[Saved data entries]
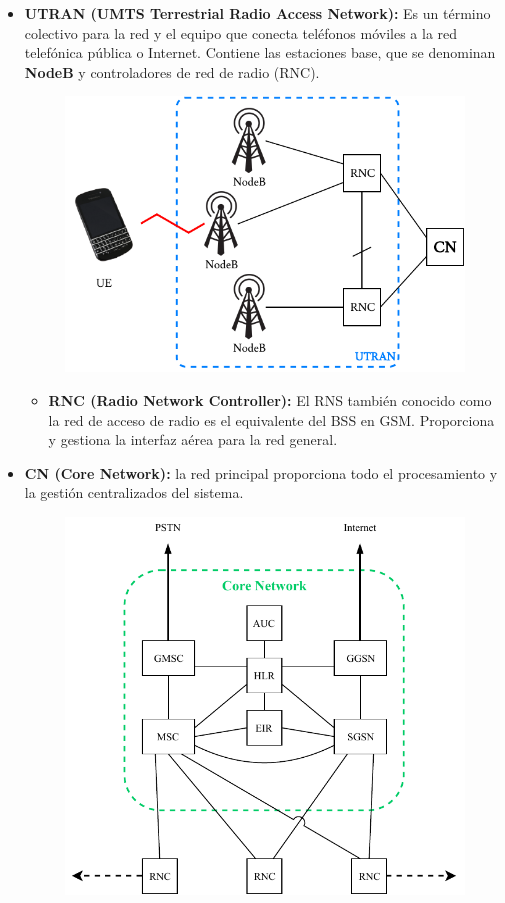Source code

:\begin{itemize}
\begin{itemize}
		
		\item \textbf{UTRAN (UMTS Terrestrial Radio Access Network):} Es un término colectivo para la red y el equipo que conecta teléfonos móviles a la red telefónica pública o Internet. Contiene las estaciones base, que se denominan \textbf{NodeB} y controladores de red de radio (RNC).
	\begin{figure}[ht!]
	\centering
	\includegraphics[scale=0.85]{Imagenes/arqUMTS_UTRAN.pdf}
	\end{figure}
	\begin{itemize}
	\item \textbf{RNC (Radio Network Controller):} El RNS también conocido como la red de acceso de radio es el equivalente del BSS en GSM. Proporciona y gestiona la interfaz aérea para la red general.
	\end{itemize}
		\item \textbf{CN (Core Network):} la red principal proporciona todo el procesamiento y la gestión centralizados del sistema.
	\begin{figure}[ht!]
	\centering
	\includegraphics[scale=0.8]{Imagenes/arqUMTS_CN.pdf}
	\end{figure}		
		

\end{itemize}
\end{itemize}
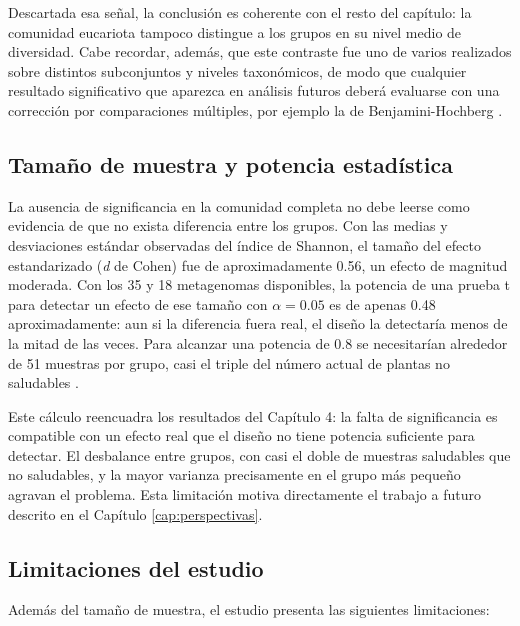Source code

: Descartada esa señal, la conclusión es coherente con el resto del capítulo: la comunidad eucariota
tampoco distingue a los grupos en su nivel medio de diversidad. Cabe recordar, además, que este
contraste fue uno de varios realizados sobre distintos subconjuntos y niveles taxonómicos, de modo
que cualquier resultado significativo que aparezca en análisis futuros deberá evaluarse con una
corrección por comparaciones múltiples, por ejemplo la de Benjamini-Hochberg
\citep{benjamini1995controlling}.

\subsection{Tamaño de muestra y potencia estadística}

La ausencia de significancia en la comunidad completa no debe leerse como evidencia de que no exista
diferencia entre los grupos. Con las medias y desviaciones estándar observadas del índice de
Shannon, el tamaño del efecto estandarizado (\emph{d} de Cohen) fue de aproximadamente 0.56, un
efecto de magnitud moderada. Con los 35 y 18 metagenomas disponibles, la potencia de una prueba t
para detectar un efecto de ese tamaño con $\alpha = 0.05$ es de apenas 0.48 aproximadamente: aun si
la diferencia fuera real, el diseño la detectaría menos de la mitad de las veces. Para alcanzar una
potencia de 0.8 se necesitarían alrededor de 51 muestras por grupo, casi el triple del número
actual de plantas no saludables \citep{xia2018statistical}.

Este cálculo reencuadra los resultados del Capítulo 4: la falta de significancia es compatible con
un efecto real que el diseño no tiene potencia suficiente para detectar. El desbalance entre grupos,
con casi el doble de muestras saludables que no saludables, y la mayor varianza precisamente en el
grupo más pequeño agravan el problema. Esta limitación motiva directamente el trabajo a futuro
descrito en el Capítulo \ref{cap:perspectivas}.

\subsection{Limitaciones del estudio}

Además del tamaño de muestra, el estudio presenta las siguientes limitaciones:

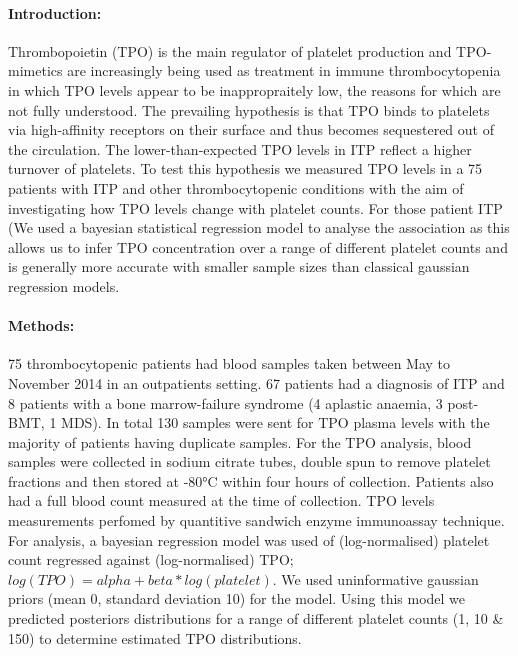 \documentclass[11pt]{article}
\title{}
\author{George Adams .... Nichola Cooper}
\date{July 2018}
\begin{document}
\maketitle

\paragraph{Introduction:} Thrombopoietin (TPO) is the main regulator of platelet production and TPO-mimetics are increasingly being used as treatment in immune thrombocytopenia in which TPO levels appear to be inappropraitely low, the reasons for which are not fully understood. The prevailing hypothesis is that TPO binds to platelets via high-affinity receptors on their surface and thus becomes sequestered out of the circulation. The lower-than-expected TPO levels in ITP reflect a higher turnover of platelets. To test this hypothesis we measured TPO levels in a 75 patients with ITP and other thrombocytopenic conditions with the aim of investigating how TPO levels change with platelet counts. For those patient ITP (We used a bayesian statistical regression model to analyse the association as this allows us to infer TPO concentration over a range of different platelet counts and is generally more accurate with smaller sample sizes than classical gaussian regression models.


\paragraph{Methods:} 75 thrombocytopenic patients had blood samples taken between May to November 2014 in an outpatients setting. 67 patients had a diagnosis of ITP and 8 patients with a bone marrow-failure syndrome (4 aplastic anaemia, 3 post- BMT, 1 MDS). In total 130 samples were sent for TPO plasma levels with the majority of patients having duplicate samples. For the TPO analysis, blood samples were collected in sodium citrate tubes, double spun to remove platelet fractions and then stored at -80°C within four hours of collection. Patients also had a full blood count measured at the time of collection. TPO levels measurements perfomed by quantitive sandwich enzyme immunoassay technique. For analysis, a bayesian regression model was used of (log-normalised) platelet count regressed against (log-normalised) TPO; $log(TPO) = alpha + beta*log(platelet)$. We used uninformative gaussian priors (mean 0, standard deviation 10) for the model. Using this model we predicted posteriors distributions for a range of different platelet counts (1, 10 & 150) to determine estimated TPO distributions.
\end{document}
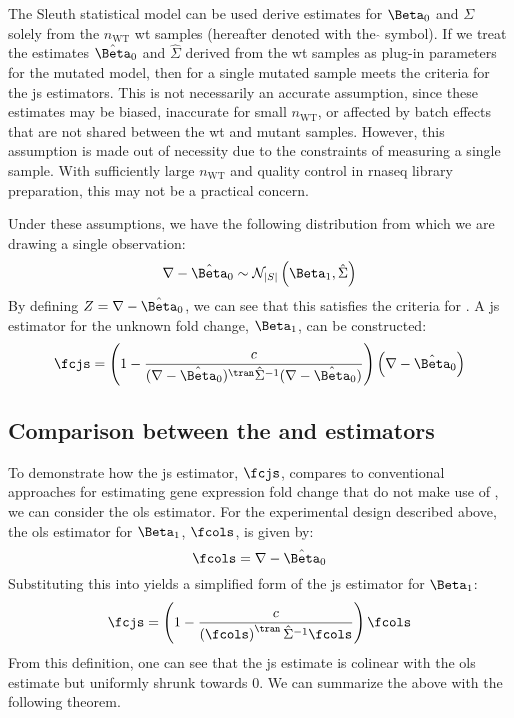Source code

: The Sleuth statistical model can be used derive estimates for $\Beta_0$ and $\Sigma$ solely from the $n_\mathrm{WT}$ \gls{wt} samples (hereafter denoted with the $\hat{}$ symbol).
If we treat the estimates $\hat{\Beta}_0$ and $\hat{\Sigma}$ derived from the \gls{wt} samples as plug-in parameters for the mutated model, then  for a single mutated sample meets the criteria for the \gls{js} estimators.
This is not necessarily an accurate assumption, since these estimates may be biased, inaccurate for small $n_\mathrm{WT}$, or affected by batch effects that are not shared between the \gls{wt} and mutant samples.
However, this assumption is made out of necessity due to the constraints of measuring a single sample.
With sufficiently large $n_\mathrm{WT}$ and quality control in \gls{rnaseq} library preparation, this may not be a practical concern.

Under these assumptions, we have the following distribution from which we are drawing a single observation:
%
\begin{equation}
  \nabla - \hat{\Beta}_0 \sim \mathcal{N}_{|S|} \left( \Beta_1, \hat{\Sigma} \right)
  \label{eqn:delta_mut_js_dist}
\end{equation}
%
By defining $Z = \nabla - \hat{\Beta}_0$, we can see that this satisfies the criteria for .
A \gls{js} estimator for the unknown fold change, $\Beta_1$, can be constructed:
%
\begin{equation}
  \fcjs = \left( 1 - \frac{c}{(\nabla - \hat{\Beta}_0)^\tran \hat{\Sigma}^{-1} (\nabla - \hat{\Beta}_0)} \right) \left(\nabla - \hat{\Beta}_0 \right)
  \label{eqn:js_defn}
\end{equation}

\subsection{Comparison between the  and  estimators}

To demonstrate how the \gls{js} estimator, $\fcjs$, compares to conventional approaches for estimating gene expression fold change that do not make use of , we can consider the \gls{ols} estimator.
For the experimental design described above, the \gls{ols} estimator for $\Beta_1$, $\fcols$, is given by:
%
\begin{equation}
  \fcols = \nabla - \hat{\Beta}_0
  \label{eqn:ols_defn}
\end{equation}
%
Substituting this into  yields a simplified form of the \gls{js} estimator for $\Beta_1$:
%
\begin{equation}
  \fcjs = \left( 1 - \frac{c}{\left( \fcols \right)^\tran \hat{\Sigma}^{-1} \fcols} \right) \fcols
  \label{eqn:js_defn_ols}
\end{equation}
%
From this definition, one can see that the \gls{js} estimate is colinear with the \gls{ols} estimate but uniformly shrunk towards 0.
We can summarize the above with the following theorem.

▶ [BRIEF]: In the copy, include no pictures; otherwise transcribe the entries exactly.

▶ [WRITTEN ANSWER]:
Source code

:\begin{itemize}
\begin{itemize}
		
		\item \textbf{UTRAN (UMTS Terrestrial Radio Access Network):} Es un término colectivo para la red y el equipo que conecta teléfonos móviles a la red telefónica pública o Internet. Contiene las estaciones base, que se denominan \textbf{NodeB} y controladores de red de radio (RNC).
	\begin{figure}[ht!]
	\centering
	\includegraphics[scale=0.85]{Imagenes/arqUMTS_UTRAN.pdf}
	\end{figure}
	\begin{itemize}
	\item \textbf{RNC (Radio Network Controller):} El RNS también conocido como la red de acceso de radio es el equivalente del BSS en GSM. Proporciona y gestiona la interfaz aérea para la red general.
	\end{itemize}
		\item \textbf{CN (Core Network):} la red principal proporciona todo el procesamiento y la gestión centralizados del sistema.
	\begin{figure}[ht!]
	\centering
	\includegraphics[scale=0.8]{Imagenes/arqUMTS_CN.pdf}
	\end{figure}		
		

\end{itemize}
\end{itemize}
Source code

: Descartada esa señal, la conclusión es coherente con el resto del capítulo: la comunidad eucariota
tampoco distingue a los grupos en su nivel medio de diversidad. Cabe recordar, además, que este
contraste fue uno de varios realizados sobre distintos subconjuntos y niveles taxonómicos, de modo
que cualquier resultado significativo que aparezca en análisis futuros deberá evaluarse con una
corrección por comparaciones múltiples, por ejemplo la de Benjamini-Hochberg
\citep{benjamini1995controlling}.

\subsection{Tamaño de muestra y potencia estadística}

La ausencia de significancia en la comunidad completa no debe leerse como evidencia de que no exista
diferencia entre los grupos. Con las medias y desviaciones estándar observadas del índice de
Shannon, el tamaño del efecto estandarizado (\emph{d} de Cohen) fue de aproximadamente 0.56, un
efecto de magnitud moderada. Con los 35 y 18 metagenomas disponibles, la potencia de una prueba t
para detectar un efecto de ese tamaño con $\alpha = 0.05$ es de apenas 0.48 aproximadamente: aun si
la diferencia fuera real, el diseño la detectaría menos de la mitad de las veces. Para alcanzar una
potencia de 0.8 se necesitarían alrededor de 51 muestras por grupo, casi el triple del número
actual de plantas no saludables \citep{xia2018statistical}.

Este cálculo reencuadra los resultados del Capítulo 4: la falta de significancia es compatible con
un efecto real que el diseño no tiene potencia suficiente para detectar. El desbalance entre grupos,
con casi el doble de muestras saludables que no saludables, y la mayor varianza precisamente en el
grupo más pequeño agravan el problema. Esta limitación motiva directamente el trabajo a futuro
descrito en el Capítulo \ref{cap:perspectivas}.

\subsection{Limitaciones del estudio}

Además del tamaño de muestra, el estudio presenta las siguientes limitaciones:

 \documentclass[11pt]{article}
\title{}
\author{George Adams .... Nichola Cooper}
\date{July 2018}
\begin{document}
\maketitle

\paragraph{Introduction:} Thrombopoietin (TPO) is the main regulator of platelet production and TPO-mimetics are increasingly being used as treatment in immune thrombocytopenia in which TPO levels appear to be inappropraitely low, the reasons for which are not fully understood. The prevailing hypothesis is that TPO binds to platelets via high-affinity receptors on their surface and thus becomes sequestered out of the circulation. The lower-than-expected TPO levels in ITP reflect a higher turnover of platelets. To test this hypothesis we measured TPO levels in a 75 patients with ITP and other thrombocytopenic conditions with the aim of investigating how TPO levels change with platelet counts. For those patient ITP (We used a bayesian statistical regression model to analyse the association as this allows us to infer TPO concentration over a range of different platelet counts and is generally more accurate with smaller sample sizes than classical gaussian regression models.


\paragraph{Methods:} 75 thrombocytopenic patients had blood samples taken between May to November 2014 in an outpatients setting. 67 patients had a diagnosis of ITP and 8 patients with a bone marrow-failure syndrome (4 aplastic anaemia, 3 post- BMT, 1 MDS). In total 130 samples were sent for TPO plasma levels with the majority of patients having duplicate samples. For the TPO analysis, blood samples were collected in sodium citrate tubes, double spun to remove platelet fractions and then stored at -80°C within four hours of collection. Patients also had a full blood count measured at the time of collection. TPO levels measurements perfomed by quantitive sandwich enzyme immunoassay technique. For analysis, a bayesian regression model was used of (log-normalised) platelet count regressed against (log-normalised) TPO; $log(TPO) = alpha + beta*log(platelet)$. We used uninformative gaussian priors (mean 0, standard deviation 10) for the model. Using this model we predicted posteriors distributions for a range of different platelet counts (1, 10 & 150) to determine estimated TPO distributions.
\end{document}
Source code

: The Sleuth statistical model can be used derive estimates for $\Beta_0$ and $\Sigma$ solely from the $n_\mathrm{WT}$ \gls{wt} samples (hereafter denoted with the $\hat{}$ symbol).
If we treat the estimates $\hat{\Beta}_0$ and $\hat{\Sigma}$ derived from the \gls{wt} samples as plug-in parameters for the mutated model, then  for a single mutated sample meets the criteria for the \gls{js} estimators.
This is not necessarily an accurate assumption, since these estimates may be biased, inaccurate for small $n_\mathrm{WT}$, or affected by batch effects that are not shared between the \gls{wt} and mutant samples.
However, this assumption is made out of necessity due to the constraints of measuring a single sample.
With sufficiently large $n_\mathrm{WT}$ and quality control in \gls{rnaseq} library preparation, this may not be a practical concern.

Under these assumptions, we have the following distribution from which we are drawing a single observation:
%
\begin{equation}
  \nabla - \hat{\Beta}_0 \sim \mathcal{N}_{|S|} \left( \Beta_1, \hat{\Sigma} \right)
  \label{eqn:delta_mut_js_dist}
\end{equation}
%
By defining $Z = \nabla - \hat{\Beta}_0$, we can see that this satisfies the criteria for .
A \gls{js} estimator for the unknown fold change, $\Beta_1$, can be constructed:
%
\begin{equation}
  \fcjs = \left( 1 - \frac{c}{(\nabla - \hat{\Beta}_0)^\tran \hat{\Sigma}^{-1} (\nabla - \hat{\Beta}_0)} \right) \left(\nabla - \hat{\Beta}_0 \right)
  \label{eqn:js_defn}
\end{equation}

\subsection{Comparison between the  and  estimators}

To demonstrate how the \gls{js} estimator, $\fcjs$, compares to conventional approaches for estimating gene expression fold change that do not make use of , we can consider the \gls{ols} estimator.
For the experimental design described above, the \gls{ols} estimator for $\Beta_1$, $\fcols$, is given by:
%
\begin{equation}
  \fcols = \nabla - \hat{\Beta}_0
  \label{eqn:ols_defn}
\end{equation}
%
Substituting this into  yields a simplified form of the \gls{js} estimator for $\Beta_1$:
%
\begin{equation}
  \fcjs = \left( 1 - \frac{c}{\left( \fcols \right)^\tran \hat{\Sigma}^{-1} \fcols} \right) \fcols
  \label{eqn:js_defn_ols}
\end{equation}
%
From this definition, one can see that the \gls{js} estimate is colinear with the \gls{ols} estimate but uniformly shrunk towards 0.
We can summarize the above with the following theorem.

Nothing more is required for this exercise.